CONCORD, N.H. — New Hampshire’s hospitals have agreed to spend $50 million over the next five years to fund the programs that combat the state’s ongoing opioid crisis.

The announcement Friday by Republican Gov. Chris Sununu helps address a long-running debate over how the state would fund drug treatment and prevention programs. Until now, funding for the programs came from a share of the profits from liquor sales. But the state wants to use that money to help fund Medicaid costs as federal funding decreases, which some feared could put treatment funding at risk.

“This is a great example for planning for the long term, thinking creatively, and simply not accepting the way we used to do it,” Sununu said of the partnership with the New Hampshire Hospital Association. “Our partners in the health care industry have stepped forward to support the health of the citizens of New Hampshire by making a substantial investment into addressing the substance use disorder crisis.

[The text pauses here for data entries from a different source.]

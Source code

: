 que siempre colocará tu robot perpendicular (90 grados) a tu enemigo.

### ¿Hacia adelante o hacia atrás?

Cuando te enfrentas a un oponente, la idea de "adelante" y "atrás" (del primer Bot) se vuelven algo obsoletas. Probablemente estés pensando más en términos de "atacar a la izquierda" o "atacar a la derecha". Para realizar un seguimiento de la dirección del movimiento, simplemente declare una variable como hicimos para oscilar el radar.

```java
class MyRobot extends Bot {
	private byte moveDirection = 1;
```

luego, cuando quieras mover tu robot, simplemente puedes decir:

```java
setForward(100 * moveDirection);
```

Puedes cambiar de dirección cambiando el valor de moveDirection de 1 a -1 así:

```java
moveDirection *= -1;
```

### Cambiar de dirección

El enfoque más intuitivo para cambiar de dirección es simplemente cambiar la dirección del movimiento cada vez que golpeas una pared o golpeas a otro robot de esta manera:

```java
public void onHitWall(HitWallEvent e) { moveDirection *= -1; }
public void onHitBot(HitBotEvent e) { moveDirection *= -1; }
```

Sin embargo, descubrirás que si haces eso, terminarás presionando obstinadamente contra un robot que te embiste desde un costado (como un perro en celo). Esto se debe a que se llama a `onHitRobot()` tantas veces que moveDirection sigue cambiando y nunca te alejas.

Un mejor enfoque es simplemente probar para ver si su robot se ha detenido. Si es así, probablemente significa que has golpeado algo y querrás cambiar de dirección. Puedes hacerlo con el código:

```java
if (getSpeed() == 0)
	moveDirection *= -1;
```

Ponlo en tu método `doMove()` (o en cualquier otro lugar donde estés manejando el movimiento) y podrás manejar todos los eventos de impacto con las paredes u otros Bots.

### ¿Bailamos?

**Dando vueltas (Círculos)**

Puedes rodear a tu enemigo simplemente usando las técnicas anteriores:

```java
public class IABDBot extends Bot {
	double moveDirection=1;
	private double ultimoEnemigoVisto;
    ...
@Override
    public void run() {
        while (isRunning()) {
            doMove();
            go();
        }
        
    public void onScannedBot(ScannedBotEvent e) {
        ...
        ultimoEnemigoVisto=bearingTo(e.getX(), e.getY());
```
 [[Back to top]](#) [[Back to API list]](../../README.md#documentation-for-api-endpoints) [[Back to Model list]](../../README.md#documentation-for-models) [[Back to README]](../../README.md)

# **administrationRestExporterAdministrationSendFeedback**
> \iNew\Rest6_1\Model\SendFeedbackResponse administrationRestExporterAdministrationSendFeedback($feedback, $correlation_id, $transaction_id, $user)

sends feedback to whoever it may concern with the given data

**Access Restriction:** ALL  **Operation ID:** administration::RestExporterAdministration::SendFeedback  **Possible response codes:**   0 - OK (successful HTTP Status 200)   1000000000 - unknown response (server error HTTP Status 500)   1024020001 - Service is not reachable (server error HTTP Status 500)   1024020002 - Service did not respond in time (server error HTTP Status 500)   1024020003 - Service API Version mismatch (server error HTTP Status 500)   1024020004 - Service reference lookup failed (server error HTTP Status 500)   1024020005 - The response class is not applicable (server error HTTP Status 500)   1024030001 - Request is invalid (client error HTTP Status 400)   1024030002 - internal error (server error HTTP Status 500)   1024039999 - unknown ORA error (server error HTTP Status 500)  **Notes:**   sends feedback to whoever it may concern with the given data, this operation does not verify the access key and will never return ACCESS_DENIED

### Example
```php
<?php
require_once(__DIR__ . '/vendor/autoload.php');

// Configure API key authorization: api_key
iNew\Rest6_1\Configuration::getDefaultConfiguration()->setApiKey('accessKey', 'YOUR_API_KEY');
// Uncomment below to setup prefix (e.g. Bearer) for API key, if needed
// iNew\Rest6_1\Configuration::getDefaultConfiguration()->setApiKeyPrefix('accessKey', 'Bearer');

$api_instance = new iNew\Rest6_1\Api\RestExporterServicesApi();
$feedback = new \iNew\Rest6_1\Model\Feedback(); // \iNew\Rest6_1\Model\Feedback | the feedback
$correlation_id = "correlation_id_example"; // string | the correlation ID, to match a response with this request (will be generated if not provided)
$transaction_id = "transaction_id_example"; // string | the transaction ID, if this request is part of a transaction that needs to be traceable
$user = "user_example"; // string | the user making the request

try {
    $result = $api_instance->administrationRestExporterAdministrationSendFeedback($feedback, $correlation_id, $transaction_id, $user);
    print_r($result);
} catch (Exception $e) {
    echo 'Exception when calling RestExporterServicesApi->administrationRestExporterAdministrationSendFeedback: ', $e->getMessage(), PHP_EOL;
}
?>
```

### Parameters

Joseph Pepe, the president and CEO of Catholic Medical Center, said the move makes sense considering hospitals like theirs are on the front lines of the opioid crisis.

Opioids, including prescription opioids, heroin and synthetic drugs such as fentanyl, killed more than 42,000 people in the U.S. in 2016, more than any other year on record, according to the Centers for Disease Control and Prevention. New Hampshire has been among the hardest hit states, ranking third in the nation in drug overdoses.

“We serve some of the most of the financially and medically challenged populations in the state. We see it all,” Pepe said. “We understand how essential it is to invest in programs to address substance use disorder … No one hospital, no one treatment or recovering organization, no one legislative effort can end the opioid crisis. But by working together like we are today, we can make a life-saving difference.”

The announcement should also bolster efforts to expand New Hampshire’s Medicaid program, which won initial approval Thursday in the House.

The current program uses Medicaid funds to buy private health plans for about 50,000 low-income residents through the marketplace created under the federal Affordable Care Act, but it will expire this year if lawmakers don’t reauthorize it. The House voted 222-125 to send a reauthorization bill to its finance committee, where members already have been drafting amendments.

As passed by the Senate last month, the bill would continue the program for five years but change its structure to a managed care model. The plan also would impose new work requirements on enrollees and use 5 percent of liquor revenues to cover the state’s cost as federal funding decreases. The version given preliminary approval by the House on Thursday would allow self-employment and seasonal work to satisfy the work requirement.

Sununu said he is also hopeful the new funding could compliment forthcoming federal monies to help finance everything from prevention programs in schools, to rural treatment programs to a new initiative helping recovering substance abusers get jobs. In the $1.3 trillion federal budget appropriation, $142 million will be set aside for the states like New Hampshire.

“Bring us your proposal. Bring us your ideas,” Sununu said. “It doesn’t mean this is a never ending fountain of money and we can do everything we want. We still focus on our priorities straight, focus on the needs of New Hampshire.”